Democrats
Compared to February 2020 just before the pandemic began, Republican-led states have 341,000 more jobs now than they did then. Democrat led states are still short 1.3 million jobs. Lockdowns and unemployment benefits that exceeded wages took their toll.

Will Democrats Ever Learn?

– By Howard Sierer –

Utah’s economy along with those of other Republican-led and Republican-leaning states have far-outperformed states led by Democrats since the pandemic’s onset. Will Democrats ever learn?

In recent decades, technology and globalization fostered a “knowledge economy” powered by white-collar college graduates who migrated to big city metropolitan areas on the West Coast and Northeast. Wages, traffic congestion and housing costs grew far faster than in other parts of the country.

Along with all its other impacts, the Covid-19 pandemic changed the country’s economic geography.

Moody’s Analytics developed a proprietary index measuring state pandemic recovery. Metrics include the value of goods and services produced, employment, retail sales and new-home listings. Eleven of the 15 states with the highest scores voted Republican; eight of the bottom 10 voted Democratic.

Compared to February 2020 just before the pandemic began, Republican-led states have 341,000 more jobs now than they did then. Democrat led states are still short 1.3 million jobs. Lockdowns and unemployment benefits that exceeded wages took their toll.

Migration played a significant role in the jobs picture. Forty-six million people moved to a different ZIP Code in the year through February 2022, the most in any 12-month period in records going back to 2010, according to Moody’s analysis of Equifax data. Texas, Florida and North Carolina gained the most while California, New York and Illinois were the big losers – in more ways than one.

Working remotely became an option for many, allowing them to choose to live in places with a better climate, lower cost housing, less traffic and lower taxes. They may not have been motivated by politics per se, but seeking a better life, they abandoned Democratic states and chose Republican ones.

An Economic Innovation Group study found that large urban areas with high proportions of commuters lost residents in the 12 months through July 2021. Among that group, large urban counties with the highest median home values experienced the biggest declines. In the 10 states that gained the most people from moves between April 2020 and June 2021, the typical home cost 23% less than the typical home in the 10 that lost the most residents to moves.
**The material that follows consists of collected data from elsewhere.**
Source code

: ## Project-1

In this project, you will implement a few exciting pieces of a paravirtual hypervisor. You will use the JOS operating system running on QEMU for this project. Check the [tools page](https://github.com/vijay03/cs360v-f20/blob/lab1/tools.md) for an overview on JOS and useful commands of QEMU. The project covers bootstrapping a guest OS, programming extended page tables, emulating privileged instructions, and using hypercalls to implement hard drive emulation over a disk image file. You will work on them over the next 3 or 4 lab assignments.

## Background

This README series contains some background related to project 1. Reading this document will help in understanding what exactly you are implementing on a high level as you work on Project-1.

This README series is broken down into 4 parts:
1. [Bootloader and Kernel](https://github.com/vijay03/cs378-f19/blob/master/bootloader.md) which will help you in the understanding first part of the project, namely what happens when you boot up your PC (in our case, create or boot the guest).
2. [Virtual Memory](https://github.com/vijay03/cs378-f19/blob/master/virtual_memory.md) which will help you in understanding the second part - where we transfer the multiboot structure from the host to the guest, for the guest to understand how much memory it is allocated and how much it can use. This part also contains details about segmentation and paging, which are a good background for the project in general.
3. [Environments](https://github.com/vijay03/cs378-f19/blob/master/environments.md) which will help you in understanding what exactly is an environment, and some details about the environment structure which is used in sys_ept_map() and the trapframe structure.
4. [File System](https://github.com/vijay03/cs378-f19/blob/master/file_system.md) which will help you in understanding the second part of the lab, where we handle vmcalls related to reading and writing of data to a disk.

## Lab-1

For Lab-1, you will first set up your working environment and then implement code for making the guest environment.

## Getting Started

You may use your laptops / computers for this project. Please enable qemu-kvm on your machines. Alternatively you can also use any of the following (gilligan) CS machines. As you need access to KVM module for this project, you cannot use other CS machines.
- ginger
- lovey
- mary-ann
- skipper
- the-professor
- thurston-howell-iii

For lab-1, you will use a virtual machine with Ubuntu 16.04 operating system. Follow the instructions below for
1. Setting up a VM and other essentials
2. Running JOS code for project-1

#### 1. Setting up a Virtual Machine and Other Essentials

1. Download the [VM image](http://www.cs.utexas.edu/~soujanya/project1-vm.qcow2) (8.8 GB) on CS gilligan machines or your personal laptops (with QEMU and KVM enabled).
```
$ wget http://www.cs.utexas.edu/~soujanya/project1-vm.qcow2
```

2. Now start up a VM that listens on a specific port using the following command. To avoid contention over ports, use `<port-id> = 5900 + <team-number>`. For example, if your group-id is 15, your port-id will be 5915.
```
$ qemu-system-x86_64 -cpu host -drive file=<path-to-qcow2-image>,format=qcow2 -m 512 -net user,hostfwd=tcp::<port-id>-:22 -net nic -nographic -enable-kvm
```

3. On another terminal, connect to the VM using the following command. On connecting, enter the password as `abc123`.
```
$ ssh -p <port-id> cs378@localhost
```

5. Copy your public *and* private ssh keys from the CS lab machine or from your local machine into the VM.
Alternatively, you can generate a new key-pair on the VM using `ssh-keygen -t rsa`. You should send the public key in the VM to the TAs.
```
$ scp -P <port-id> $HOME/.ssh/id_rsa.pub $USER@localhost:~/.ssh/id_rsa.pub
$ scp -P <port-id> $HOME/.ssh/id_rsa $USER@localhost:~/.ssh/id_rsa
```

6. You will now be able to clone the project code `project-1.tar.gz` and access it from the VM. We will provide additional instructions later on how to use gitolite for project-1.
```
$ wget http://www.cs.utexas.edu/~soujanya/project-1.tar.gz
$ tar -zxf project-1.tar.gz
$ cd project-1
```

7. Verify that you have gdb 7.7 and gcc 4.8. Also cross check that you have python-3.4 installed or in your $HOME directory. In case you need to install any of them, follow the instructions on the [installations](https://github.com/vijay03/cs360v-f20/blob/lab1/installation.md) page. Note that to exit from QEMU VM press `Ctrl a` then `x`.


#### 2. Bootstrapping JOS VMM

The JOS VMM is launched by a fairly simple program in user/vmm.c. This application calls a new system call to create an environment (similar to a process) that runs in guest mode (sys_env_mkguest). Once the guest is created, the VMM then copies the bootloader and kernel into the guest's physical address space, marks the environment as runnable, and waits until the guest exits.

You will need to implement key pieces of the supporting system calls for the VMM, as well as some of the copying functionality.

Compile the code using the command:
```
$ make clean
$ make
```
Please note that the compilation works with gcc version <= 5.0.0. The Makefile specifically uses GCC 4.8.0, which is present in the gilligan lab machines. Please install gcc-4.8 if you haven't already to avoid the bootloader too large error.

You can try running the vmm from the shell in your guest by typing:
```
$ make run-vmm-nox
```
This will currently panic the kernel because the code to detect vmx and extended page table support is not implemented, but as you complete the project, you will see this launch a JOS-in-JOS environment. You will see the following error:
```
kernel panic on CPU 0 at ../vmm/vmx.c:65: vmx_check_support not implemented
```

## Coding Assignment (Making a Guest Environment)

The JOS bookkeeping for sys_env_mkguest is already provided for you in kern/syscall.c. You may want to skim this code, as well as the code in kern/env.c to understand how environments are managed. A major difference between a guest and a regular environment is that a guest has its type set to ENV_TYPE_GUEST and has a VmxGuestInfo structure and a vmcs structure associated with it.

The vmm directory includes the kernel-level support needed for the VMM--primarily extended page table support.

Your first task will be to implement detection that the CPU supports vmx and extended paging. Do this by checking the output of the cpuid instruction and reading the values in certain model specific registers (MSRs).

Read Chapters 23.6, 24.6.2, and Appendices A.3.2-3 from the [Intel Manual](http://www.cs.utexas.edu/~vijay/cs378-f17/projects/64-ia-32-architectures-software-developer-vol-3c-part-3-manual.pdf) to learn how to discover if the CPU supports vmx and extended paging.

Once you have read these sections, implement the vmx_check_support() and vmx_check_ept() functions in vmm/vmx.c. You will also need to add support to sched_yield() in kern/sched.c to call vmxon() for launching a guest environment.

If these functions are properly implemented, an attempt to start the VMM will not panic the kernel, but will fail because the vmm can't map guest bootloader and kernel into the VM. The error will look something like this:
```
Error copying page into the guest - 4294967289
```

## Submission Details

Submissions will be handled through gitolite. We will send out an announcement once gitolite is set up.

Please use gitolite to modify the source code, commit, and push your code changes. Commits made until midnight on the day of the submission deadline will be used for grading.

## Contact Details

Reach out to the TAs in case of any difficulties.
State income taxes played a role as well. States with the highest in-migration have an average maximum income-tax rate of 3.8% on individuals. Four of them – Florida, Texas, Tennessee and Nevada – have no income tax at all. The 10 states that lost the most residents to moves have an 8% average maximum tax rate.

These results reflect how the progressive wing of the Democratic Party views our economy primarily as source of tax revenue to fund their radical income redistribution and social goals. They have rejected equal opportunity that rewards talent, ambition and hard work. Instead, they have embraced “economic equity,” code words that mean equality of outcomes. This goal sounds eerily like Marxism to most Americans.

With this mindset, progressives see the economy as a pie of fixed size that they must restructure and divide among the population so as to achieve their view of equity. They believe they must command – that is take over – the economy to produce their favored goods and services to achieve their social goals.

Progressives’ recent legislation directing over $369 billion of taxpayers’ money to green technologies in the name of climate change is an ineffective and painful example of how progressives intend to take over the economy, favoring some industries and punishing others.

Since they know better than we do, they ignore consumer preferences as expressed by purchases in a free market of goods and services. They give little thought to governments’ role in fostering a growing market economy that enlarges the economic pie and provides opportunity for all citizens.

In contrast, conservatives see individual and corporate incomes as belonging to those who earned them. Tax revenue should be “confiscated” only for purposes that can best or only be performed by the government. National defense, the Treasury and Federal Reserve and certain regulatory functions such as those performed by the FAA, FCC, FDA, SEC and other similar entities come immediately to mind.

Underlying the conservative approach to government is recognition that progress, be it economic, technological or social, is best achieved when individuals are free to use their talents and ambition to better themselves in a free market, benefitting society as a whole in the process.

The Democratic Party has fallen under the sway of its radical progressive elite that comprises only 15% of its party membership. We can only hope that the dramatic differences in states recovering from the pandemic will be a learning experience for the rest of the party. It’s fair to ask that if Democrats are unable to regain their traditional footing in the center-left by rejecting failed far-left progressive policies, when will they ever learn?